From mboxrd@z Thu Jan  1 00:00:00 1970
Return-Path: <linux-kernel-owner@vger.kernel.org>
Received: (majordomo@vger.kernel.org) by vger.kernel.org via listexpand
        id S934035AbcLPI4U (ORCPT <rfc822;w@1wt.eu>);
        Fri, 16 Dec 2016 03:56:20 -0500
Received: from mail-oi0-f47.google.com ([209.85.218.47]:33087 "EHLO
        mail-oi0-f47.google.com" rhost-flags-OK-OK-OK-OK) by vger.kernel.org
        with ESMTP id S1757181AbcLPI4M (ORCPT
        <rfc822;linux-kernel@vger.kernel.org>);
        Fri, 16 Dec 2016 03:56:12 -0500
MIME-Version: 1.0
In-Reply-To: <20161215214214.GC3124@twins.programming.kicks-ass.net>
References: <1480610333-23329-1-git-send-email-vincent.guittot@linaro.org> <20161215214214.GC3124@twins.programming.kicks-ass.net>
From: Vincent Guittot <vincent.guittot@linaro.org>
Date: Fri, 16 Dec 2016 09:55:51 +0100
Message-ID: <CAKfTPtA27Ft+N2X5EZ4HT6ZmJGO_5N7eGb81mDeaKak=6S=JCg@mail.gmail.com>
Subject: Re: [PATCH] sched: fix group_entity's share update
To: Peter Zijlstra <peterz@infradead.org>
Cc: Ingo Molnar <mingo@kernel.org>,
        linux-kernel <linux-kernel@vger.kernel.org>,
        Paul Turner <pjt@google.com>, stable@vger.kernel.org
Content-Type: text/plain; charset=UTF-8
Sender: linux-kernel-owner@vger.kernel.org
List-ID: <linux-kernel.vger.kernel.org>
X-Mailing-List: linux-kernel@vger.kernel.org

On 15 December 2016 at 22:42, Peter Zijlstra <peterz@infradead.org> wrote:
>
> On Thu, Dec 01, 2016 at 05:38:53PM +0100, Vincent Guittot wrote:
> > The update of the share of a cfs_rq is done when its load_avg is updated
> > but before the group_entity's load_avg has been updated for the past time
> > slot. This generates wrong load_avg accounting which can be significant
> > when small tasks are involved in the scheduling.
> >
> > Let take the example of a task TA that is dequeued of its task group TG1.
> > TA was the only task in TG1 which becomes idle.
> >
> > We have the sequence:
> >
> > - dequeue_entity TA->se
> >     - update_load_avg(TA->se)
> >     - dequeue_entity_load_avg(TG1->cfs_rq, TA->se)
> >     - account_entity_dequeue(TG1->cfs_rq, TA->se)
> >           TG1->cfs_rq->load.weight = 0
> >     - update_cfs_shares(TG1->cfs_rq)
> >               TG1->se->load.weight is updated with the new share of
> >               cfs_rq.
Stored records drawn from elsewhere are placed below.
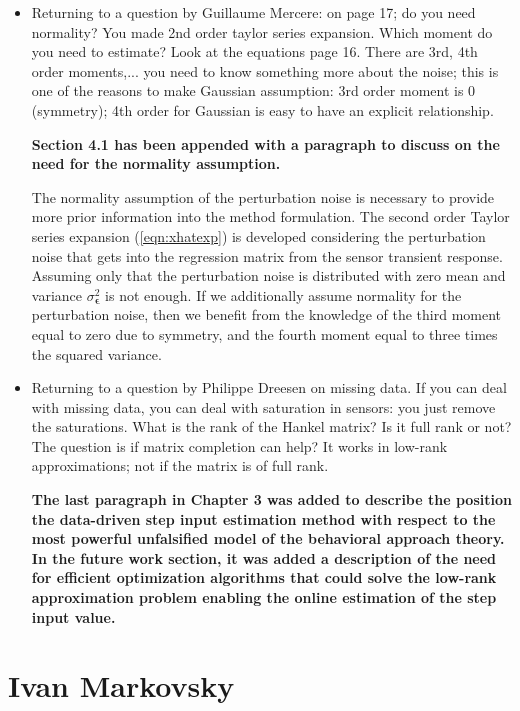 \documentclass[11pt]{article}
\begin{document}
\begin{itemize}
	\item Returning to a question by Guillaume Mercere: on page 17; do you need normality? You made 2nd order taylor series expansion. Which moment do you need to estimate? Look at the equations page 16. There are 3rd, 4th order moments,... you need to know something more about the noise; this is one of the reasons to make Gaussian assumption: 3rd order moment is 0 (symmetry); 4th order for Gaussian is easy to have an explicit relationship.
	
    {\bfseries Section 4.1 has been appended with a paragraph to discuss on the need for the normality assumption.  }

    \color{blue}
    The normality assumption of the perturbation noise is necessary to provide more prior information into the method formulation.
    The second order Taylor series expansion (\ref{eqn:xhatexp}) is developed considering the perturbation noise that gets into the regression matrix from the sensor transient response.
    Assuming only that the perturbation noise is distributed with zero mean and variance $\sigma_{\bm{\epsilon}}^2$ is not enough.
    If we additionally assume normality for the perturbation noise, then we benefit from the knowledge of the third moment equal to zero due to symmetry, and the fourth moment equal to three times the squared variance.
    \color{black}

	\item  Returning to a question by Philippe Dreesen on missing data. If you can deal with missing data, you can deal with saturation in sensors: you just remove the saturations. What is the rank of the Hankel matrix? Is it full rank or not? The question is if matrix completion can help? It works in low-rank approximations; not if the matrix is of full rank.
	
	{\bfseries The last paragraph in Chapter 3 was added to describe the position the data-driven step input estimation method with respect to the most powerful unfalsified model of the behavioral approach theory. In the future work section, it was added a description of the need for efficient optimization algorithms that could solve the low-rank approximation problem enabling the online estimation of the step input value. }
\end{itemize}

\section*{Ivan Markovsky}
\end{document}
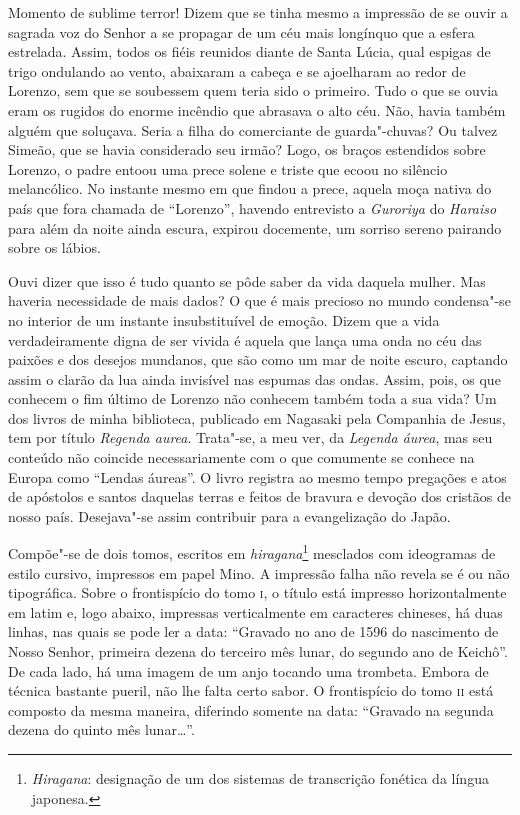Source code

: Momento de sublime terror! Dizem que se tinha mesmo a impressão de se
ouvir a sagrada voz do Senhor a se propagar de um céu mais longínquo
que a esfera estrelada. Assim, todos os fiéis reunidos diante de Santa
Lúcia, qual espigas de trigo ondulando ao vento, abaixaram a cabeça e
se ajoelharam ao redor de Lorenzo, sem que se soubessem quem teria sido  
o primeiro. Tudo o que se ouvia eram os rugidos do enorme incêndio que
abrasava o alto céu. Não, havia também alguém que soluçava. Seria a
filha do comerciante de guarda"-chuvas? Ou talvez Simeão, que se havia
considerado seu irmão? Logo, os braços estendidos sobre Lorenzo, o
padre entoou uma prece solene e triste que ecoou no silêncio
melancólico. No instante mesmo em que findou a prece, aquela moça
nativa do país que fora chamada de ``Lorenzo'', havendo entrevisto a
\textit{Guroriya} do \textit{Haraiso} para além da noite ainda escura,
expirou docemente, um sorriso sereno pairando sobre os lábios.

Ouvi dizer que isso é tudo quanto se pôde saber da vida daquela mulher.
Mas haveria necessidade de mais dados? O que é mais precioso no mundo
condensa"-se no interior de um instante insubstituível de emoção. Dizem
que a vida verdadeiramente digna de ser vivida é aquela que lança uma
onda no céu das paixões e dos desejos mundanos, que são como um mar de
noite escuro, captando assim o clarão da lua ainda invisível nas
espumas das ondas. Assim, pois, os que conhecem o fim último de Lorenzo
não conhecem também toda a sua vida?
\sectionitem
Um dos livros de minha biblioteca, publicado em Nagasaki pela Companhia
de Jesus, tem por título \textit{Regenda aurea}. Trata"-se, a meu ver,
da \textit{Legenda áurea}, mas seu conteúdo não coincide
necessariamente com o que comumente se conhece na Europa como ``Lendas
áureas''. O livro registra ao mesmo tempo pregações e atos de apóstolos
e santos daquelas terras e feitos de bravura e devoção dos cristãos de 
nosso país. Desejava"-se assim contribuir para a evangelização do Japão.

Compõe"-se de dois tomos, escritos em \textit{hiragana}\footnote{ \textit{Hiragana}: 
designação de um dos sistemas de transcrição
fonética da língua japonesa.} mesclados com ideogramas de estilo
cursivo, impressos em papel Mino. A impressão falha não revela se é ou
não tipográfica. Sobre o frontispício do tomo \textsc{i}, o título está impresso
horizontalmente em latim e, logo abaixo, impressas verticalmente em
caracteres chineses, há duas linhas, nas quais se pode ler a data:
``Gravado no ano de 1596 do nascimento de Nosso Senhor, primeira dezena
do terceiro mês lunar, do segundo ano de Keichô''. De cada lado, há uma
imagem de um anjo tocando uma trombeta. Embora de técnica bastante
pueril, não lhe falta certo sabor. O frontispício do tomo \textsc{ii} está
composto da mesma maneira, diferindo somente na data: ``Gravado na
segunda dezena do quinto mês lunar\ldots{}''.

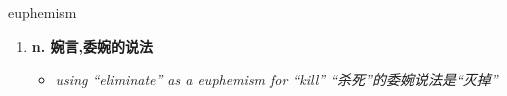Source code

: 
\begin{frame}
{\huge euphemism}
\begin{center}
\begin{enumerate}\Large
  \item \textbf{n. 婉言,委婉的说法}
  \begin{itemize}
    \item \em{\Large{using “eliminate” as a euphemism for “kill”  “杀死”的委婉说法是“灭掉”}}
  \end{itemize}
\end{enumerate}
\end{center}
\end{frame}
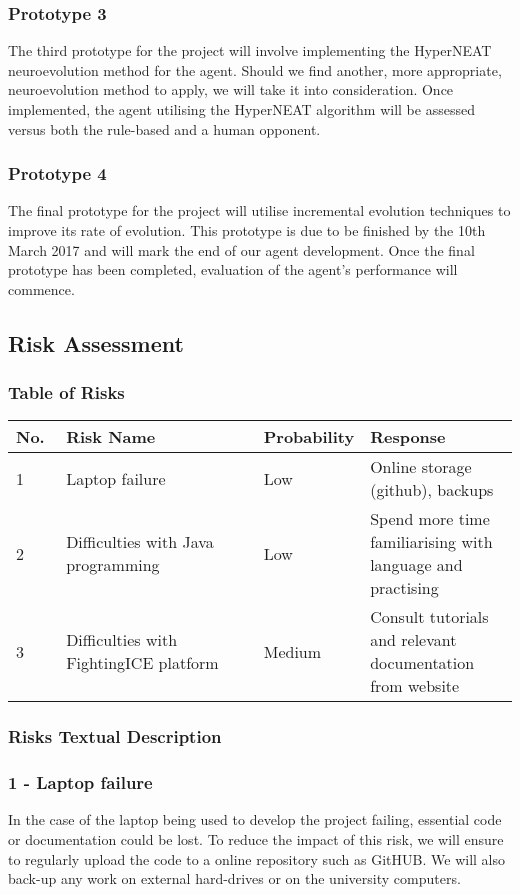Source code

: \documentclass[12pt,a4paper]{article}
\begin{document}
\subsubsection*{Prototype 3}
The third prototype for the project will involve implementing the HyperNEAT neuroevolution method for the agent. Should we find another, more appropriate, neuroevolution method to apply, we will take it into consideration. Once implemented, the agent utilising the HyperNEAT algorithm will be assessed versus both the rule-based and a human opponent.

\subsubsection*{Prototype 4}
The final prototype for the project will utilise incremental evolution techniques to improve its rate of evolution. This prototype is due to be finished by the 10th March 2017 and will mark the end of our agent development. Once the final prototype has been completed, evaluation of the agent's performance will commence.
\newpage
\subsection{Risk Assessment}
\subsubsection{Table of Risks}
\begin{tabular}{|p{0.1\linewidth}|p{0.4\linewidth}|p{0.2\linewidth}|p{0.3\linewidth}|}
\hline
No. & Risk Name & Probability & Response\\ \hline
1 & Laptop failure & Low & Online storage (github), backups\\ \hline
2 & Difficulties with Java programming & Low & Spend more time familiarising with language and practising\\ \hline
3 & Difficulties with FightingICE platform & Medium & Consult tutorials and relevant documentation from website\\ \hline
\end{tabular}
\subsubsection{Risks Textual Description}
\subsubsection*{1 - Laptop failure}
In the case of the laptop being used to develop the project failing, essential code or documentation could be lost. To reduce the impact of this risk, we will ensure to regularly upload the code to a online repository such as GitHUB. We will also back-up any work on external hard-drives or on the university computers.
\end{document}
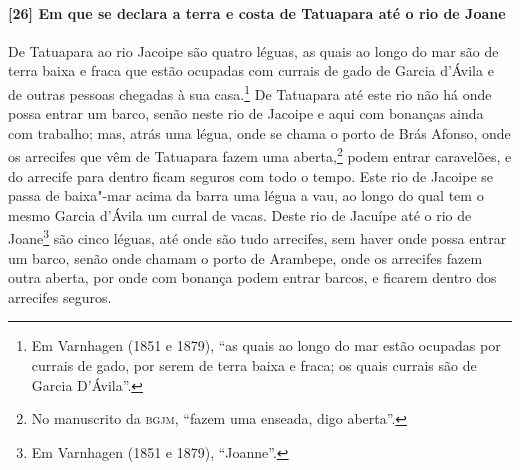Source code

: \begin{linenumbers}
\paragraph{[26] Em que se declara a terra e costa de Tatuapara até o rio de Joane} \quad
De Tatuapara ao rio Jacoipe são quatro léguas, as quais ao longo do mar são de terra baixa
e fraca que estão ocupadas com currais de gado de Garcia d'Ávila e de outras pessoas
chegadas à sua casa.\footnote{ Em Varnhagen (1851 e 1879), ``as quais ao longo do mar
estão ocupadas por currais de gado, por serem de terra baixa e fraca; os quais currais são
de Garcia D'Ávila''.} De Tatuapara até este rio não há onde possa entrar um barco, senão
neste rio de Jacoipe e aqui com bonanças ainda com trabalho; mas, atrás uma légua, onde se
chama o porto de Brás Afonso, onde os arrecifes que vêm de Tatuapara fazem uma
aberta,\footnote{ No manuscrito da \textsc{bgjm}, ``fazem uma enseada, digo aberta''.}
podem entrar caravelões, e do arrecife para dentro ficam seguros com todo o tempo. Este
rio de Jacoipe se passa de baixa"-mar acima da barra uma légua a vau, ao longo do qual tem
o mesmo Garcia d'Ávila um curral de vacas. Deste rio de Jacuípe até o rio de
Joane\footnote{ Em Varnhagen (1851 e 1879), ``Joanne''.} são cinco léguas, até onde são
tudo arrecifes, sem haver onde possa entrar um barco, senão onde chamam o porto de
Arambepe, onde os arrecifes fazem outra aberta, por onde com bonança podem entrar barcos,
e ficarem dentro dos arrecifes seguros.


\end{linenumbers}
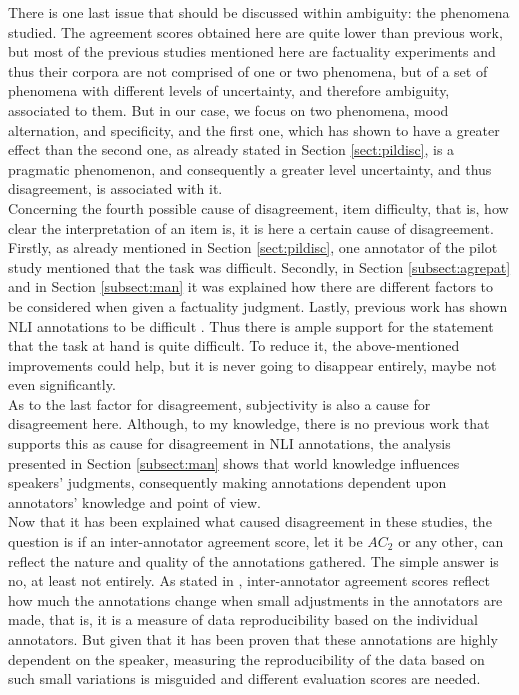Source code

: There is one last issue that should be discussed within ambiguity: the phenomena studied. The agreement scores obtained here are quite lower than previous work, but most of the previous studies mentioned here are factuality experiments and thus their corpora are not comprised of one or two phenomena, but of a set of phenomena with different levels of uncertainty, and therefore ambiguity, associated to them. But in our case, we focus on two phenomena, mood alternation, and specificity, and the first one, which has shown to have a greater effect than the second one, as already stated in Section \ref{sect:pildisc}, is a pragmatic phenomenon, and consequently a greater level uncertainty, and thus disagreement, is associated with it.\\

Concerning the fourth possible cause of disagreement, item difficulty, that is, how clear the interpretation of an item is, it is here a certain cause of disagreement. Firstly, as already mentioned in Section \ref{sect:pildisc}, one annotator of the pilot study mentioned that the task was difficult. Secondly, in Section \ref{subsect:agrepat} and in Section \ref{subsect:man} it was explained how there are different factors to be considered when given a factuality judgment. Lastly, previous work has shown NLI annotations to be difficult \citep{pavlick2019inherent,uma2021learning}. Thus there is ample support for the statement that the task at hand is quite difficult. To reduce it, the above-mentioned improvements could help, but it is never going to disappear entirely, maybe not even significantly.\\

As to the last factor for disagreement, subjectivity is also a cause for disagreement here. Although, to my knowledge, there is no previous work that supports this as cause for disagreement in NLI annotations, the analysis presented in Section \ref{subsect:man} shows that world knowledge influences speakers' judgments, consequently making annotations dependent upon annotators' knowledge and point of view.\\

Now that it has been explained what caused disagreement in these studies, the question is if an inter-annotator agreement score, let it be $AC_2$ or any other, can reflect the nature and quality of the annotations gathered. The simple answer is no, at least not entirely. As stated in \citet{gwet2014handbook}, inter-annotator agreement scores reflect how much the annotations change when small adjustments in the annotators are made, that is, it is a measure of data reproducibility based on the individual annotators. But given that it has been proven that these annotations are highly dependent on the speaker, measuring the reproducibility of the data based on such small variations is misguided and different evaluation scores are needed.\\

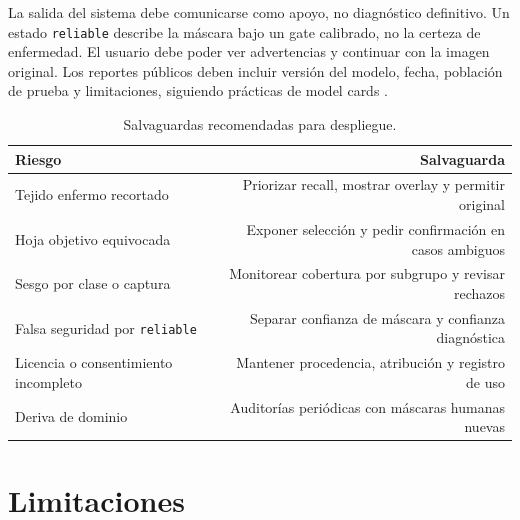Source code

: \documentclass[11pt,a4paper]{article}
\begin{document}
La salida del sistema debe comunicarse como apoyo, no diagnóstico definitivo. Un estado \texttt{reliable} describe la máscara bajo un gate calibrado, no la certeza de enfermedad. El usuario debe poder ver advertencias y continuar con la imagen original. Los reportes públicos deben incluir versión del modelo, fecha, población de prueba y limitaciones, siguiendo prácticas de model cards \citep{mitchell2019modelcards}.


\begin{table}[H]
\centering
\caption{Salvaguardas recomendadas para despliegue.}
\small
\begin{tabular}{lr}
\toprule
Riesgo & Salvaguarda \\
\midrule
Tejido enfermo recortado & Priorizar recall, mostrar overlay y permitir original \\
Hoja objetivo equivocada & Exponer selección y pedir confirmación en casos ambiguos \\
Sesgo por clase o captura & Monitorear cobertura por subgrupo y revisar rechazos \\
Falsa seguridad por \texttt{reliable} & Separar confianza de máscara y confianza diagnóstica \\
Licencia o consentimiento incompleto & Mantener procedencia, atribución y registro de uso \\
Deriva de dominio & Auditorías periódicas con máscaras humanas nuevas \\
\bottomrule
\end{tabular}
\end{table}

\section{Limitaciones}
\end{document}
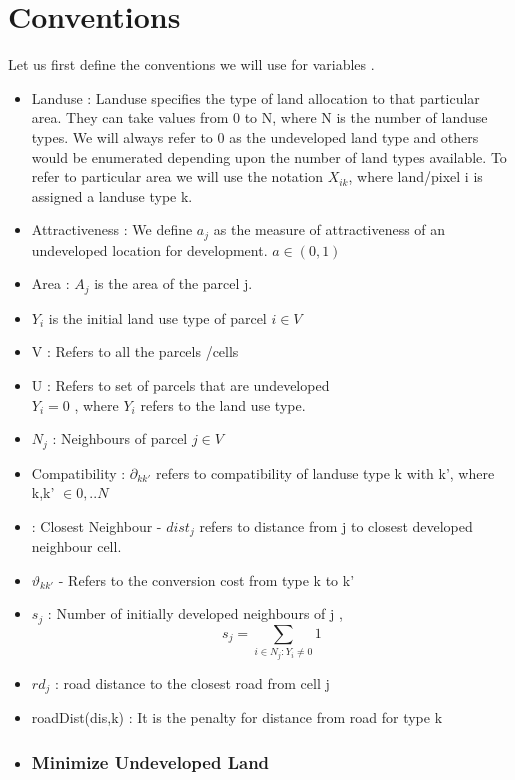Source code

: \documentclass[twoside,10pt]{article}
\begin{document}
\section{Conventions}
Let us first define the conventions we will use for variables . \\ 
\begin{itemize}
\item Landuse : Landuse specifies the type of land allocation to that particular area. They can take values from 0 to N, where N is the number of landuse types. We will always refer to 0 as the undeveloped land type and others would be enumerated depending upon the number of land types available. To refer to particular area we will use the notation $X_{ik}$, where land/pixel i is assigned a landuse type k.
\item Attractiveness : We define $a_j$  as the measure of attractiveness of an undeveloped location for development. 
$ a \in (0,1)$
\item Area : $A_j$ is the area of the parcel j.
\item $Y_i$ is the initial land use type of parcel $i \in V$
\item V : Refers to all the parcels /cells

\item U : Refers to set of parcels that are undeveloped \\
 
$ Y_{i} = 0$ , where  $Y_{i}$ refers to the land use type. 
\item $N_j$ : Neighbours of parcel $j \in V$    
\item Compatibility : $\partial_{kk'}$ refers to compatibility of landuse type k with k', where k,k' $\in {0,..N}$
\item : Closest Neighbour -  $dist_j$ refers to distance from j to closest developed neighbour cell.
\item $\vartheta_{kk'} $ - Refers to the conversion cost from  type k to k'
\item $s_j$ : Number of initially developed neighbours of j , $$ s_j = \sum_{i \in N_j: Y_i \neq 0} 1$$
\item $rd_j$ : road distance to the closest road from cell  j
\item roadDist(dis,k) : It is the penalty for distance from road for type k


\item
\subsubsection*{Minimize Undeveloped Land}


\end{itemize}
\end{document}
TG1->se->load.weight = 0.
> > - dequeue_entity TG1->se
> >     - update_load_avg(TG1->se) but its weight is now null so the last time
> > slot (up to a tick) will be accounted with its new weight (0 in our case)
> > instead of its real weight. The last time slot is accounted as an idle one
> > whereas it was a running one.
> >
> > If the running time of TA is short enough that no tick happens when it
> > runs, all running time of TG1->se will be accounted as idle time.
> >
> > Instead, we should update the share of a cfs_rq (in fact the weight of its
> > group entity) only after having updated the load_avg of the group_entity.
> >
> > update_cfs_shares() now takes the sched_entity as parameter instead of the
> > cfs_rq and the weight of the group_entity is updated only once its load_avg
> > has been synced with current time.
>
> Urgh, brain hurt, also those names don't help; s/TG1/A/ s/TA/a/
>
> So the problem is that in our for_each_sched_entity(se) loop we end up
> changing the next se before we get there.
>
>
>                 root
>               (cfs_rq)
>                   \
>                   (se)
>                     A
>                  (cfs_rq)
>                       \
>                       (se)
>                        a
>
>
> Starting at a's se, we update_cfs_shares() on A's cfs_rq, which then
> updates A's se, which is the next se in our iteration and mucks with
> state before we get there.
>
> So you change update_cfs_shares() to go downward while we go upward,
> ensuring we only update things that we've finished with.

yes

>
> Makes sense..
>
> >  kernel/sched/fair.c | 27 ++++++++++++++++-----------
> >  1 file changed, 16 insertions(+), 11 deletions(-)
> >
> > diff --git a/kernel/sched/fair.c b/kernel/sched/fair.c
> > index 18d9e75..19092fa 100644
> > --- a/kernel/sched/fair.c
> > +++ b/kernel/sched/fair.c
> > @@ -2689,15 +2689,18 @@ static void reweight_entity(struct cfs_rq *cfs_rq, struct sched_entity *se,
> >
> >  static inline int throttled_hierarchy(struct cfs_rq *cfs_rq);
> >
> > -static void update_cfs_shares(struct cfs_rq *cfs_rq)
> > +static void update_cfs_shares(struct sched_entity *se)
> >  {
> >       struct task_group *tg;
> > -     struct sched_entity *se;
> > +     struct cfs_rq *cfs_rq = group_cfs_rq(se);
> >       long shares;
>
> please keep them ordered by length.

Ok

>
> >
> > +     if (entity_is_task(se))
>
> can be: !cfs_rq, which is the same and we already done that load.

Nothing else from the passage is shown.